Repeat the data that follows, keeping every character intact.

SUPPLIED RECORDS =>
---

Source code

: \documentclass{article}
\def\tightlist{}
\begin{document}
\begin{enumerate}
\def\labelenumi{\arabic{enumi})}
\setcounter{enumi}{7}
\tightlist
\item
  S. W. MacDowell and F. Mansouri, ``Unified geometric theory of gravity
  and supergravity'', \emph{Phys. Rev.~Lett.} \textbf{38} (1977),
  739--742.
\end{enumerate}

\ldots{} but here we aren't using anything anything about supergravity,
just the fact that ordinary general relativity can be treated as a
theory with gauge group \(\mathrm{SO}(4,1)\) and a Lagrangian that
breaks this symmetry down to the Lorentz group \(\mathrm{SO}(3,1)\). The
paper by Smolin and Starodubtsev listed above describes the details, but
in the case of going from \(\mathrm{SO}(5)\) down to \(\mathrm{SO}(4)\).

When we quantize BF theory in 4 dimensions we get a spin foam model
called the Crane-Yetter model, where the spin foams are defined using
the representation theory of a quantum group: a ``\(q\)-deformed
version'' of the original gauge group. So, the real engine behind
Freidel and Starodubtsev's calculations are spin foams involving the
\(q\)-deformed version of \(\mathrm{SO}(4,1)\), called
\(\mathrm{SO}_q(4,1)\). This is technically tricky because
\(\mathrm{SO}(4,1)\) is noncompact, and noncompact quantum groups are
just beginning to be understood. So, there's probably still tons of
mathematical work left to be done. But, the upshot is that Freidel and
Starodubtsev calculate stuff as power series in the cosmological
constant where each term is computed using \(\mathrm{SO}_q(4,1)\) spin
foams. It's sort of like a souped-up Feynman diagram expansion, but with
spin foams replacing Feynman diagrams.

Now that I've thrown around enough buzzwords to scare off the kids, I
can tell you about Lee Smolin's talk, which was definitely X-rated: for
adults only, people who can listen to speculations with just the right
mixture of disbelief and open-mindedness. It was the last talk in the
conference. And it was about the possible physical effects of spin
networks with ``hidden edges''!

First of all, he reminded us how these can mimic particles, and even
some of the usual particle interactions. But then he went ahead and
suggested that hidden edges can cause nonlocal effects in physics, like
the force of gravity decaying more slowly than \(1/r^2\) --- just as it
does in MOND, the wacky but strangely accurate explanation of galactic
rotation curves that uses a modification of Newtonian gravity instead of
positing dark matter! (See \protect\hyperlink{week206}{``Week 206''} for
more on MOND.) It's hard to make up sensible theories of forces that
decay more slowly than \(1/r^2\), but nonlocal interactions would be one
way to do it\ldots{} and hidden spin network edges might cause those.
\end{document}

---

EXERCISE RESULT =>
Source code

: \documentclass{article}
\def\tightlist{}
\begin{document}
\begin{enumerate}
\def\labelenumi{\arabic{enumi})}
\setcounter{enumi}{7}
\tightlist
\item
  S. W. MacDowell and F. Mansouri, ``Unified geometric theory of gravity
  and supergravity'', \emph{Phys. Rev.~Lett.} \textbf{38} (1977),
  739--742.
\end{enumerate}

\ldots{} but here we aren't using anything anything about supergravity,
just the fact that ordinary general relativity can be treated as a
theory with gauge group \(\mathrm{SO}(4,1)\) and a Lagrangian that
breaks this symmetry down to the Lorentz group \(\mathrm{SO}(3,1)\). The
paper by Smolin and Starodubtsev listed above describes the details, but
in the case of going from \(\mathrm{SO}(5)\) down to \(\mathrm{SO}(4)\).

When we quantize BF theory in 4 dimensions we get a spin foam model
called the Crane-Yetter model, where the spin foams are defined using
the representation theory of a quantum group: a ``\(q\)-deformed
version'' of the original gauge group. So, the real engine behind
Freidel and Starodubtsev's calculations are spin foams involving the
\(q\)-deformed version of \(\mathrm{SO}(4,1)\), called
\(\mathrm{SO}_q(4,1)\). This is technically tricky because
\(\mathrm{SO}(4,1)\) is noncompact, and noncompact quantum groups are
just beginning to be understood. So, there's probably still tons of
mathematical work left to be done. But, the upshot is that Freidel and
Starodubtsev calculate stuff as power series in the cosmological
constant where each term is computed using \(\mathrm{SO}_q(4,1)\) spin
foams. It's sort of like a souped-up Feynman diagram expansion, but with
spin foams replacing Feynman diagrams.

Now that I've thrown around enough buzzwords to scare off the kids, I
can tell you about Lee Smolin's talk, which was definitely X-rated: for
adults only, people who can listen to speculations with just the right
mixture of disbelief and open-mindedness. It was the last talk in the
conference. And it was about the possible physical effects of spin
networks with ``hidden edges''!

First of all, he reminded us how these can mimic particles, and even
some of the usual particle interactions. But then he went ahead and
suggested that hidden edges can cause nonlocal effects in physics, like
the force of gravity decaying more slowly than \(1/r^2\) --- just as it
does in MOND, the wacky but strangely accurate explanation of galactic
rotation curves that uses a modification of Newtonian gravity instead of
positing dark matter! (See \protect\hyperlink{week206}{``Week 206''} for
more on MOND.) It's hard to make up sensible theories of forces that
decay more slowly than \(1/r^2\), but nonlocal interactions would be one
way to do it\ldots{} and hidden spin network edges might cause those.
\end{document}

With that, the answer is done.